→ Prompt:
After locating the line that contains "The less the" in the data below, set down exactly that line and each one after it through the line that contains "There are many things", and nothing more.

(Information supplied)

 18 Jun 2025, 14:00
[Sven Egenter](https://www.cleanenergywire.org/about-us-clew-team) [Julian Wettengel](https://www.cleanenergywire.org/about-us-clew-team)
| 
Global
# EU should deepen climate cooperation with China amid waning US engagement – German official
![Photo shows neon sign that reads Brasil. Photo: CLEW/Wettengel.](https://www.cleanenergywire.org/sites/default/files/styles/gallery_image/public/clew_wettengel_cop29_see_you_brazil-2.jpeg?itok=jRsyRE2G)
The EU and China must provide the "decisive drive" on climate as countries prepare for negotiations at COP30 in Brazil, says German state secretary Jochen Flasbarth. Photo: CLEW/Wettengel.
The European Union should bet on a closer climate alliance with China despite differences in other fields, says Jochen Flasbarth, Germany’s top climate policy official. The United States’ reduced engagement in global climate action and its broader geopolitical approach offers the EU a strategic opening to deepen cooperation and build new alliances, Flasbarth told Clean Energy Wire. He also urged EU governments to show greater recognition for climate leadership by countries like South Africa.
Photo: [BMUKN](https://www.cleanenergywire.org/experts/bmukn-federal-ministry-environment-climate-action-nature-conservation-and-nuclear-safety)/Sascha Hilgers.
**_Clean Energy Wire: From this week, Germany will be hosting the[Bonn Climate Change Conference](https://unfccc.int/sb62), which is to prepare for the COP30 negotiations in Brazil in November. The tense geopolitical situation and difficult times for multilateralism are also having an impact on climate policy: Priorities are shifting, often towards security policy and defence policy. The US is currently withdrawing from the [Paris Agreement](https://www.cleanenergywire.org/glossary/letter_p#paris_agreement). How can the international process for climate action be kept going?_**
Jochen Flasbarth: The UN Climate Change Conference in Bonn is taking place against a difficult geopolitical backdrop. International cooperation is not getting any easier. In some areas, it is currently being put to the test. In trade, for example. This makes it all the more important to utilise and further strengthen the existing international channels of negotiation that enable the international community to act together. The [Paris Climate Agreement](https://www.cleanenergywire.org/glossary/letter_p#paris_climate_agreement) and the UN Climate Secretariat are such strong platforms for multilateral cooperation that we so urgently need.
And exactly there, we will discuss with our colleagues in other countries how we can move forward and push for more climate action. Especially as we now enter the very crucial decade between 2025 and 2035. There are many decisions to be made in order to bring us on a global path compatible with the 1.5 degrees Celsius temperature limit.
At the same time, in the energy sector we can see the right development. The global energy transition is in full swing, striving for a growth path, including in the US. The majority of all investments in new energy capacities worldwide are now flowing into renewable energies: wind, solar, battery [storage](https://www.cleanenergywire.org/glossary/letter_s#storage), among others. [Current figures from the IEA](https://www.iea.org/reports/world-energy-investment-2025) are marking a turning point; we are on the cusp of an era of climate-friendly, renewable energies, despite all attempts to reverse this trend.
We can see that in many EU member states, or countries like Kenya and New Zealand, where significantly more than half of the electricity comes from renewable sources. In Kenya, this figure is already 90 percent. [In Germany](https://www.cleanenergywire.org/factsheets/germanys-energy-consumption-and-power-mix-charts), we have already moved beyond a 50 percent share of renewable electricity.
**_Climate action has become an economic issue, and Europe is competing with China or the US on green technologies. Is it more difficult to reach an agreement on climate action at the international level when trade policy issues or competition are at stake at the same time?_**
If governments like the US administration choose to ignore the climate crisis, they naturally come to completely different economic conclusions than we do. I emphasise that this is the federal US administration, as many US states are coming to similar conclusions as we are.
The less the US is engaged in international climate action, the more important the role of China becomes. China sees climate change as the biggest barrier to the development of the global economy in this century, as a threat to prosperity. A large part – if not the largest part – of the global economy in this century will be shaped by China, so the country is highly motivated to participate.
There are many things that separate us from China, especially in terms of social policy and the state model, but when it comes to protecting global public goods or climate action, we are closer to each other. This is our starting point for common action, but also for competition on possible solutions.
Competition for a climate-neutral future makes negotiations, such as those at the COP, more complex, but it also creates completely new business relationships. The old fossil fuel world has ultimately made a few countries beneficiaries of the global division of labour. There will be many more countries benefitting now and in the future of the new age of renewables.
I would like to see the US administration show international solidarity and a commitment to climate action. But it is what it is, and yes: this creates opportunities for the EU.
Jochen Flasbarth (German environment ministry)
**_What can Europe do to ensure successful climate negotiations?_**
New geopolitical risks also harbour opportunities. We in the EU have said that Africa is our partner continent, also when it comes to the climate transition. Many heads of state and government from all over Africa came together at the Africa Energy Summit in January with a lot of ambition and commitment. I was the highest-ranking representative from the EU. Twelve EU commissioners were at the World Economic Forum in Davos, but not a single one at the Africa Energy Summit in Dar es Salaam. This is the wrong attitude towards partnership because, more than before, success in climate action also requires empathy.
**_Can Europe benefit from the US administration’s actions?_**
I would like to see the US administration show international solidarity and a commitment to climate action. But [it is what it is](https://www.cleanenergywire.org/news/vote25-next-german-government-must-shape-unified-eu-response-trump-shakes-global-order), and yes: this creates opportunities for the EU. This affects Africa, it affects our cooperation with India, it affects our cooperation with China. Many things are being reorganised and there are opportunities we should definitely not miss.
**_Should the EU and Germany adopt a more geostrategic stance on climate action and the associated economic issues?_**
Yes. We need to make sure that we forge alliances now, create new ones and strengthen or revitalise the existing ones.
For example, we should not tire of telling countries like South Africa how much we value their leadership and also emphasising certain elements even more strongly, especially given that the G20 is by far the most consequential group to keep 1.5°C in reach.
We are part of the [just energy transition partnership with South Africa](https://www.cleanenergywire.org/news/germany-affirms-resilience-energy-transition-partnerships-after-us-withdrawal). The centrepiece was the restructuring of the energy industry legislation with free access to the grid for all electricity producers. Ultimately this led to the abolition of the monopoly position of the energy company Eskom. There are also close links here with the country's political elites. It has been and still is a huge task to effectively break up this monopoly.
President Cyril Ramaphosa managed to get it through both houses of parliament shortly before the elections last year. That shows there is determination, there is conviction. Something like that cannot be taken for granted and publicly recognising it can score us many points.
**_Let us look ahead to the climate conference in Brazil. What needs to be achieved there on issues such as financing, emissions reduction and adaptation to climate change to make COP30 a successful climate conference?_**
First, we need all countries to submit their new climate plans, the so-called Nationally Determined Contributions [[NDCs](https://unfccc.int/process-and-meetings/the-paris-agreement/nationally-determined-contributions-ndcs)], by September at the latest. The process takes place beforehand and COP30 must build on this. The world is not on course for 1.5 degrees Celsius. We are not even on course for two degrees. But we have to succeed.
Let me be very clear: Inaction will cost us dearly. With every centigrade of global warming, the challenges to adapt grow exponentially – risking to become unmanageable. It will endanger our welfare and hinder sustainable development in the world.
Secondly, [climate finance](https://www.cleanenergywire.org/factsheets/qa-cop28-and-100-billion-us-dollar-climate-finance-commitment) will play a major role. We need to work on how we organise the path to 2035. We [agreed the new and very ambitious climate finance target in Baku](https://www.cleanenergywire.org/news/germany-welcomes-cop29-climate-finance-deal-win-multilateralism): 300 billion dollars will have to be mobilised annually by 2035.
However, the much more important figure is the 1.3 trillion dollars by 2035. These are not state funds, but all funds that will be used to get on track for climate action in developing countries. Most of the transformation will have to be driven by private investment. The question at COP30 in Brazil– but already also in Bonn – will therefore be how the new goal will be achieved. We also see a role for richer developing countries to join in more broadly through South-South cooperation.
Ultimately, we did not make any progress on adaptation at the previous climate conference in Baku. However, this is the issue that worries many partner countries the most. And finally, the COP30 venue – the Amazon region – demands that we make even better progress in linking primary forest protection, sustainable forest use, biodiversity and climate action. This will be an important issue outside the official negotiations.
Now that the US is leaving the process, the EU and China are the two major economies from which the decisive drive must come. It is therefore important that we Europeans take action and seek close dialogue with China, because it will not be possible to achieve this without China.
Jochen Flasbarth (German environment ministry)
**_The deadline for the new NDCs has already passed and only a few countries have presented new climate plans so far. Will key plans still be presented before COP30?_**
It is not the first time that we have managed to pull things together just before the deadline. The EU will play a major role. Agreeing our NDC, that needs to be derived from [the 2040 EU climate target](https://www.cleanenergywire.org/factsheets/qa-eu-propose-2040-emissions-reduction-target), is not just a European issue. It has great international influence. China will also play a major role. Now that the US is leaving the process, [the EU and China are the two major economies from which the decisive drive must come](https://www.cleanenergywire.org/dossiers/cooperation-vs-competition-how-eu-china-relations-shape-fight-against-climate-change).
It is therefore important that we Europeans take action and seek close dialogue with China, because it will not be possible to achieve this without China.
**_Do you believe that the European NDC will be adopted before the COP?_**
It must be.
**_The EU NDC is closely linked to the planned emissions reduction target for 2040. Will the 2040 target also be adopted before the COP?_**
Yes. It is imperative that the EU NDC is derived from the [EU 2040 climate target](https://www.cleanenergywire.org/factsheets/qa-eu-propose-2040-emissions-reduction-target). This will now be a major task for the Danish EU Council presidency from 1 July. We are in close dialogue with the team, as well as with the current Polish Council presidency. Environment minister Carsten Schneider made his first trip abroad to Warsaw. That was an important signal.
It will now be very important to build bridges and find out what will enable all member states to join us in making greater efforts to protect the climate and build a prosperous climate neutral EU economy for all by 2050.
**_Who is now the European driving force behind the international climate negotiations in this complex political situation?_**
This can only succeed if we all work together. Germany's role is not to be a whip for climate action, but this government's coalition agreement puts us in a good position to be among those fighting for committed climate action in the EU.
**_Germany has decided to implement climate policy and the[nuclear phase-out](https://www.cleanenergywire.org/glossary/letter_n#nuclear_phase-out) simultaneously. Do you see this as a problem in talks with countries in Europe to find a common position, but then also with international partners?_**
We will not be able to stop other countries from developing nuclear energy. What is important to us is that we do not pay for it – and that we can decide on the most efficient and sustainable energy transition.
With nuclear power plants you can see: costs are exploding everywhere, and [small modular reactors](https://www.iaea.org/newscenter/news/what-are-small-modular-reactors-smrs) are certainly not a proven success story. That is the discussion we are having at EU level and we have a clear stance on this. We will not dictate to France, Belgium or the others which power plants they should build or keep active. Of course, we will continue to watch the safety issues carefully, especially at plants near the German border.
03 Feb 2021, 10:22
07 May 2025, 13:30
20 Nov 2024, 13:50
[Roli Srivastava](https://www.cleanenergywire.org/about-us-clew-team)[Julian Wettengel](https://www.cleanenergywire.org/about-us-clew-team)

(End Information supplied)

→ Exercise output:
The less the US is engaged in international climate action, the more important the role of China becomes. China sees climate change as the biggest barrier to the development of the global economy in this century, as a threat to prosperity. A large part – if not the largest part – of the global economy in this century will be shaped by China, so the country is highly motivated to participate.
There are many things that separate us from China, especially in terms of social policy and the state model, but when it comes to protecting global public goods or climate action, we are closer to each other. This is our starting point for common action, but also for competition on possible solutions.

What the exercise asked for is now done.